··· Input material ···

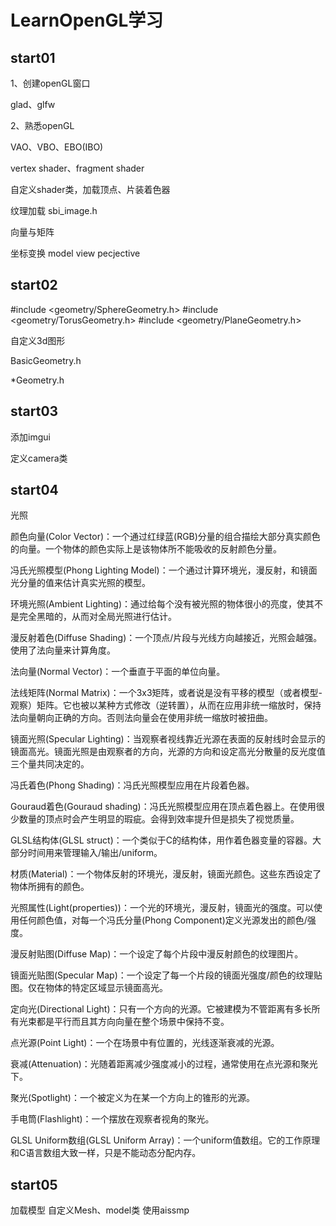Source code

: # LearnOpenGL学习



## start01

1、创建openGL窗口

glad、glfw

2、熟悉openGL

VAO、VBO、EBO(IBO)

vertex shader、fragment shader

自定义shader类，加载顶点、片装着色器

纹理加载 sbi_image.h

向量与矩阵

坐标变换 model view pecjective

## start02

#include <geometry/SphereGeometry.h>
#include <geometry/TorusGeometry.h>
#include <geometry/PlaneGeometry.h>

自定义3d图形 

BasicGeometry.h

*Geometry.h

## start03

添加imgui

定义camera类

## start04

光照

颜色向量(Color Vector)：一个通过红绿蓝(RGB)分量的组合描绘大部分真实颜色的向量。一个物体的颜色实际上是该物体所不能吸收的反射颜色分量。

冯氏光照模型(Phong Lighting Model)：一个通过计算环境光，漫反射，和镜面光分量的值来估计真实光照的模型。

环境光照(Ambient Lighting)：通过给每个没有被光照的物体很小的亮度，使其不是完全黑暗的，从而对全局光照进行估计。

漫反射着色(Diffuse Shading)：一个顶点/片段与光线方向越接近，光照会越强。使用了法向量来计算角度。

法向量(Normal Vector)：一个垂直于平面的单位向量。

法线矩阵(Normal Matrix)：一个3x3矩阵，或者说是没有平移的模型（或者模型-观察）矩阵。它也被以某种方式修改（逆转置），从而在应用非统一缩放时，保持法向量朝向正确的方向。否则法向量会在使用非统一缩放时被扭曲。

镜面光照(Specular Lighting)：当观察者视线靠近光源在表面的反射线时会显示的镜面高光。镜面光照是由观察者的方向，光源的方向和设定高光分散量的反光度值三个量共同决定的。

冯氏着色(Phong Shading)：冯氏光照模型应用在片段着色器。

Gouraud着色(Gouraud shading)：冯氏光照模型应用在顶点着色器上。在使用很少数量的顶点时会产生明显的瑕疵。会得到效率提升但是损失了视觉质量。

GLSL结构体(GLSL struct)：一个类似于C的结构体，用作着色器变量的容器。大部分时间用来管理输入/输出/uniform。

材质(Material)：一个物体反射的环境光，漫反射，镜面光颜色。这些东西设定了物体所拥有的颜色。

光照属性(Light(properties))：一个光的环境光，漫反射，镜面光的强度。可以使用任何颜色值，对每一个冯氏分量(Phong Component)定义光源发出的颜色/强度。

漫反射贴图(Diffuse Map)：一个设定了每个片段中漫反射颜色的纹理图片。

镜面光贴图(Specular Map)：一个设定了每一个片段的镜面光强度/颜色的纹理贴图。仅在物体的特定区域显示镜面高光。

定向光(Directional Light)：只有一个方向的光源。它被建模为不管距离有多长所有光束都是平行而且其方向向量在整个场景中保持不变。

点光源(Point Light)：一个在场景中有位置的，光线逐渐衰减的光源。

衰减(Attenuation)：光随着距离减少强度减小的过程，通常使用在点光源和聚光下。

聚光(Spotlight)：一个被定义为在某一个方向上的锥形的光源。

手电筒(Flashlight)：一个摆放在观察者视角的聚光。

GLSL Uniform数组(GLSL Uniform Array)：一个uniform值数组。它的工作原理和C语言数组大致一样，只是不能动态分配内存。

## start05
加载模型
自定义Mesh、model类
使用aissmp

···

**What is required:**
Begin with the line that has "法线矩阵(Normal Ma" in the listing above and end after the line that has "材质(Material)：一"; output those lines exactly.

**Response to the task:**
法线矩阵(Normal Matrix)：一个3x3矩阵，或者说是没有平移的模型（或者模型-观察）矩阵。它也被以某种方式修改（逆转置），从而在应用非统一缩放时，保持法向量朝向正确的方向。否则法向量会在使用非统一缩放时被扭曲。

镜面光照(Specular Lighting)：当观察者视线靠近光源在表面的反射线时会显示的镜面高光。镜面光照是由观察者的方向，光源的方向和设定高光分散量的反光度值三个量共同决定的。

冯氏着色(Phong Shading)：冯氏光照模型应用在片段着色器。

Gouraud着色(Gouraud shading)：冯氏光照模型应用在顶点着色器上。在使用很少数量的顶点时会产生明显的瑕疵。会得到效率提升但是损失了视觉质量。

GLSL结构体(GLSL struct)：一个类似于C的结构体，用作着色器变量的容器。大部分时间用来管理输入/输出/uniform。

材质(Material)：一个物体反射的环境光，漫反射，镜面光颜色。这些东西设定了物体所拥有的颜色。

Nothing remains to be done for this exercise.